→ **Exercise objective**
Write out all the entries below without any change.

→ **Supplied material**
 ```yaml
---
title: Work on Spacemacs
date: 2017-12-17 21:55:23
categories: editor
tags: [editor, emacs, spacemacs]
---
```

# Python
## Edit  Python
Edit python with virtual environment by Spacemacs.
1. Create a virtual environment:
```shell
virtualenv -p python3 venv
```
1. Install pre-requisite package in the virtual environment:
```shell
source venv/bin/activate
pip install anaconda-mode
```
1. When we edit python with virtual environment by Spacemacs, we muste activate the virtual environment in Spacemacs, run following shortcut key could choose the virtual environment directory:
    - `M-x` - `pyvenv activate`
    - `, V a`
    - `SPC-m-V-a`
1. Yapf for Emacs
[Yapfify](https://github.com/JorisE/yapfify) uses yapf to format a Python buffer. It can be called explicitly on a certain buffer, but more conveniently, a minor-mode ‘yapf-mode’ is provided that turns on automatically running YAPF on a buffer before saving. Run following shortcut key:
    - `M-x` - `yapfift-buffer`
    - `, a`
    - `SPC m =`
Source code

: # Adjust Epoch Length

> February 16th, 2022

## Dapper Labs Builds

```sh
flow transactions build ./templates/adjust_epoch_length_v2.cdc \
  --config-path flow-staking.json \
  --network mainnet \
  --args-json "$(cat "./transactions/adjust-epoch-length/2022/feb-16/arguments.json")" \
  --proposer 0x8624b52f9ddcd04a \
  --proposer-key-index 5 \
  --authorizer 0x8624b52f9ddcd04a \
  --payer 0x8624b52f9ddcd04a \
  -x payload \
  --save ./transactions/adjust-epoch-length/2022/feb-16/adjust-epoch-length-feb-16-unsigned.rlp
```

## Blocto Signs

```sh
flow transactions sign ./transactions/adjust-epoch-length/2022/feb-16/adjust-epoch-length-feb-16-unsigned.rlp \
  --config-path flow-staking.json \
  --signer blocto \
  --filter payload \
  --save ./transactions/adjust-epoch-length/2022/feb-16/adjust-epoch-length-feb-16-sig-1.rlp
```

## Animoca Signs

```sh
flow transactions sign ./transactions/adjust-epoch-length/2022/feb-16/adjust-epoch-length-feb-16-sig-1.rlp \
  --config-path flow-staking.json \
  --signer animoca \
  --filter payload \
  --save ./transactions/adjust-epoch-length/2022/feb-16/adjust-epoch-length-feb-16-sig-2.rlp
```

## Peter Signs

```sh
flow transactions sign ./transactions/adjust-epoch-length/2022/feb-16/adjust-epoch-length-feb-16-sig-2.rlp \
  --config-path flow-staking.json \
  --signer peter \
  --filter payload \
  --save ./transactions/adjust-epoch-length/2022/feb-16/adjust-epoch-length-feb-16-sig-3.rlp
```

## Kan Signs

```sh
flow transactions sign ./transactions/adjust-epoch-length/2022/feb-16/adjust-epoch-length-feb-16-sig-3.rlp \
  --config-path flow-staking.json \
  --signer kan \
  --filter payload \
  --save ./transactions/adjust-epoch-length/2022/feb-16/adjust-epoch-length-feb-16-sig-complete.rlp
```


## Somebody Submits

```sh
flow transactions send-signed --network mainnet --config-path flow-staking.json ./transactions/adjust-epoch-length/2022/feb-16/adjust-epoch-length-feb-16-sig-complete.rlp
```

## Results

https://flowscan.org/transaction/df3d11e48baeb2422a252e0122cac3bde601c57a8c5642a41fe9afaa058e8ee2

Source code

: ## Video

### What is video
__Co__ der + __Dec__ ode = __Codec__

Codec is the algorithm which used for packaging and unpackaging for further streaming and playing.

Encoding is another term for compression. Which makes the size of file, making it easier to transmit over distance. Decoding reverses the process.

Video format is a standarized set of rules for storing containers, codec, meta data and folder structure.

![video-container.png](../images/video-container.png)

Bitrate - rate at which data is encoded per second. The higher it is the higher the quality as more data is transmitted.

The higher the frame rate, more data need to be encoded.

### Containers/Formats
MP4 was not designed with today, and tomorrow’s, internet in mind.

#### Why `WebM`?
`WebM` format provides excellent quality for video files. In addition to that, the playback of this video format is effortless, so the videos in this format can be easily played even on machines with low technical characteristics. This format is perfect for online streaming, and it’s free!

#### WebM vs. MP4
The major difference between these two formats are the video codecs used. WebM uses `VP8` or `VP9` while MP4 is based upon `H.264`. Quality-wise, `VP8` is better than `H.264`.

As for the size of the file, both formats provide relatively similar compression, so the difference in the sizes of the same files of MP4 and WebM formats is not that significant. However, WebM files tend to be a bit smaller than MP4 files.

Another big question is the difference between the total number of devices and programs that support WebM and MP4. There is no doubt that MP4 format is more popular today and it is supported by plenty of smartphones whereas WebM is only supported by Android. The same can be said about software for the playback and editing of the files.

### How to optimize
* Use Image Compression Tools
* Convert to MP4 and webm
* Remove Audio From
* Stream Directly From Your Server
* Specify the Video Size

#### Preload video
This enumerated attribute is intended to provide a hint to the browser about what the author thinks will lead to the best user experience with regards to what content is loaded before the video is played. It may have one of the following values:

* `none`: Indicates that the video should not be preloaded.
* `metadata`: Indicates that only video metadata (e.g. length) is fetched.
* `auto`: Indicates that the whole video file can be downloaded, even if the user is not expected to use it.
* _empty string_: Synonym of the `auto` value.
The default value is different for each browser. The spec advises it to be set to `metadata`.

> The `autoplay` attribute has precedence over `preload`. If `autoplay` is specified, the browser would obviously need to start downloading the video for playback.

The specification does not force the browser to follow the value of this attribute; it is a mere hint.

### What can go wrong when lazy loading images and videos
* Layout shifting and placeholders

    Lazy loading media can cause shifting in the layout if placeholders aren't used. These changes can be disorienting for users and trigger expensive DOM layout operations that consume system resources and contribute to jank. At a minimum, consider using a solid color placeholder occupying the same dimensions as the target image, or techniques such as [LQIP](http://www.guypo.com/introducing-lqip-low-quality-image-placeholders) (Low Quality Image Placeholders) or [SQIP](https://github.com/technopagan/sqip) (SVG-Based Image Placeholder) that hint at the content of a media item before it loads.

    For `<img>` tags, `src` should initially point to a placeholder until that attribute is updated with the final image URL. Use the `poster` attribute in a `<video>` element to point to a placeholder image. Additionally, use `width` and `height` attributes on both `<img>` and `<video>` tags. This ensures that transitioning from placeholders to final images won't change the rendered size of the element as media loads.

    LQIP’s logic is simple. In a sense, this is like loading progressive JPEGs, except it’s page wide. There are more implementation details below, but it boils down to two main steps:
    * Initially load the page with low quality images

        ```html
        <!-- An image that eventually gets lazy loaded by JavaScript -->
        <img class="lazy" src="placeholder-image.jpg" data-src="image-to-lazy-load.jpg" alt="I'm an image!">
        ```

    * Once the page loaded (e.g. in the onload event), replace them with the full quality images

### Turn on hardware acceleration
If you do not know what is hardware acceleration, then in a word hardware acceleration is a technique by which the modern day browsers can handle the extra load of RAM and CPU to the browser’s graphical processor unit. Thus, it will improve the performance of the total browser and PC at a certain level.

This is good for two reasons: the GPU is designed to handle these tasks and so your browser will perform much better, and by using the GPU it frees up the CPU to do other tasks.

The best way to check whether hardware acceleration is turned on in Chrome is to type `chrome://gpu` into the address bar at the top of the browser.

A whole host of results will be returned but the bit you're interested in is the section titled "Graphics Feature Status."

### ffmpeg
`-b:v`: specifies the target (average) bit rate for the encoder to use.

→ **Expected answer**
 ```yaml
---
title: Work on Spacemacs
date: 2017-12-17 21:55:23
categories: editor
tags: [editor, emacs, spacemacs]
---
```

# Python
## Edit  Python
Edit python with virtual environment by Spacemacs.
1. Create a virtual environment:
```shell
virtualenv -p python3 venv
```
1. Install pre-requisite package in the virtual environment:
```shell
source venv/bin/activate
pip install anaconda-mode
```
1. When we edit python with virtual environment by Spacemacs, we muste activate the virtual environment in Spacemacs, run following shortcut key could choose the virtual environment directory:
    - `M-x` - `pyvenv activate`
    - `, V a`
    - `SPC-m-V-a`
1. Yapf for Emacs
[Yapfify](https://github.com/JorisE/yapfify) uses yapf to format a Python buffer. It can be called explicitly on a certain buffer, but more conveniently, a minor-mode ‘yapf-mode’ is provided that turns on automatically running YAPF on a buffer before saving. Run following shortcut key:
    - `M-x` - `yapfift-buffer`
    - `, a`
    - `SPC m =`
Source code

: # Adjust Epoch Length

> February 16th, 2022

## Dapper Labs Builds

```sh
flow transactions build ./templates/adjust_epoch_length_v2.cdc \
  --config-path flow-staking.json \
  --network mainnet \
  --args-json "$(cat "./transactions/adjust-epoch-length/2022/feb-16/arguments.json")" \
  --proposer 0x8624b52f9ddcd04a \
  --proposer-key-index 5 \
  --authorizer 0x8624b52f9ddcd04a \
  --payer 0x8624b52f9ddcd04a \
  -x payload \
  --save ./transactions/adjust-epoch-length/2022/feb-16/adjust-epoch-length-feb-16-unsigned.rlp
```

## Blocto Signs

```sh
flow transactions sign ./transactions/adjust-epoch-length/2022/feb-16/adjust-epoch-length-feb-16-unsigned.rlp \
  --config-path flow-staking.json \
  --signer blocto \
  --filter payload \
  --save ./transactions/adjust-epoch-length/2022/feb-16/adjust-epoch-length-feb-16-sig-1.rlp
```

## Animoca Signs

```sh
flow transactions sign ./transactions/adjust-epoch-length/2022/feb-16/adjust-epoch-length-feb-16-sig-1.rlp \
  --config-path flow-staking.json \
  --signer animoca \
  --filter payload \
  --save ./transactions/adjust-epoch-length/2022/feb-16/adjust-epoch-length-feb-16-sig-2.rlp
```

## Peter Signs

```sh
flow transactions sign ./transactions/adjust-epoch-length/2022/feb-16/adjust-epoch-length-feb-16-sig-2.rlp \
  --config-path flow-staking.json \
  --signer peter \
  --filter payload \
  --save ./transactions/adjust-epoch-length/2022/feb-16/adjust-epoch-length-feb-16-sig-3.rlp
```

## Kan Signs

```sh
flow transactions sign ./transactions/adjust-epoch-length/2022/feb-16/adjust-epoch-length-feb-16-sig-3.rlp \
  --config-path flow-staking.json \
  --signer kan \
  --filter payload \
  --save ./transactions/adjust-epoch-length/2022/feb-16/adjust-epoch-length-feb-16-sig-complete.rlp
```


## Somebody Submits

```sh
flow transactions send-signed --network mainnet --config-path flow-staking.json ./transactions/adjust-epoch-length/2022/feb-16/adjust-epoch-length-feb-16-sig-complete.rlp
```

## Results

https://flowscan.org/transaction/df3d11e48baeb2422a252e0122cac3bde601c57a8c5642a41fe9afaa058e8ee2

Source code

: ## Video

### What is video
__Co__ der + __Dec__ ode = __Codec__

Codec is the algorithm which used for packaging and unpackaging for further streaming and playing.

Encoding is another term for compression. Which makes the size of file, making it easier to transmit over distance. Decoding reverses the process.

Video format is a standarized set of rules for storing containers, codec, meta data and folder structure.

![video-container.png](../images/video-container.png)

Bitrate - rate at which data is encoded per second. The higher it is the higher the quality as more data is transmitted.

The higher the frame rate, more data need to be encoded.

### Containers/Formats
MP4 was not designed with today, and tomorrow’s, internet in mind.

#### Why `WebM`?
`WebM` format provides excellent quality for video files. In addition to that, the playback of this video format is effortless, so the videos in this format can be easily played even on machines with low technical characteristics. This format is perfect for online streaming, and it’s free!

#### WebM vs. MP4
The major difference between these two formats are the video codecs used. WebM uses `VP8` or `VP9` while MP4 is based upon `H.264`. Quality-wise, `VP8` is better than `H.264`.

As for the size of the file, both formats provide relatively similar compression, so the difference in the sizes of the same files of MP4 and WebM formats is not that significant. However, WebM files tend to be a bit smaller than MP4 files.

Another big question is the difference between the total number of devices and programs that support WebM and MP4. There is no doubt that MP4 format is more popular today and it is supported by plenty of smartphones whereas WebM is only supported by Android. The same can be said about software for the playback and editing of the files.

### How to optimize
* Use Image Compression Tools
* Convert to MP4 and webm
* Remove Audio From
* Stream Directly From Your Server
* Specify the Video Size

#### Preload video
This enumerated attribute is intended to provide a hint to the browser about what the author thinks will lead to the best user experience with regards to what content is loaded before the video is played. It may have one of the following values:

* `none`: Indicates that the video should not be preloaded.
* `metadata`: Indicates that only video metadata (e.g. length) is fetched.
* `auto`: Indicates that the whole video file can be downloaded, even if the user is not expected to use it.
* _empty string_: Synonym of the `auto` value.
The default value is different for each browser. The spec advises it to be set to `metadata`.

> The `autoplay` attribute has precedence over `preload`. If `autoplay` is specified, the browser would obviously need to start downloading the video for playback.

The specification does not force the browser to follow the value of this attribute; it is a mere hint.

### What can go wrong when lazy loading images and videos
* Layout shifting and placeholders

    Lazy loading media can cause shifting in the layout if placeholders aren't used. These changes can be disorienting for users and trigger expensive DOM layout operations that consume system resources and contribute to jank. At a minimum, consider using a solid color placeholder occupying the same dimensions as the target image, or techniques such as [LQIP](http://www.guypo.com/introducing-lqip-low-quality-image-placeholders) (Low Quality Image Placeholders) or [SQIP](https://github.com/technopagan/sqip) (SVG-Based Image Placeholder) that hint at the content of a media item before it loads.

    For `<img>` tags, `src` should initially point to a placeholder until that attribute is updated with the final image URL. Use the `poster` attribute in a `<video>` element to point to a placeholder image. Additionally, use `width` and `height` attributes on both `<img>` and `<video>` tags. This ensures that transitioning from placeholders to final images won't change the rendered size of the element as media loads.

    LQIP’s logic is simple. In a sense, this is like loading progressive JPEGs, except it’s page wide. There are more implementation details below, but it boils down to two main steps:
    * Initially load the page with low quality images

        ```html
        <!-- An image that eventually gets lazy loaded by JavaScript -->
        <img class="lazy" src="placeholder-image.jpg" data-src="image-to-lazy-load.jpg" alt="I'm an image!">
        ```

    * Once the page loaded (e.g. in the onload event), replace them with the full quality images

### Turn on hardware acceleration
If you do not know what is hardware acceleration, then in a word hardware acceleration is a technique by which the modern day browsers can handle the extra load of RAM and CPU to the browser’s graphical processor unit. Thus, it will improve the performance of the total browser and PC at a certain level.

This is good for two reasons: the GPU is designed to handle these tasks and so your browser will perform much better, and by using the GPU it frees up the CPU to do other tasks.

The best way to check whether hardware acceleration is turned on in Chrome is to type `chrome://gpu` into the address bar at the top of the browser.

A whole host of results will be returned but the bit you're interested in is the section titled "Graphics Feature Status."

### ffmpeg
`-b:v`: specifies the target (average) bit rate for the encoder to use.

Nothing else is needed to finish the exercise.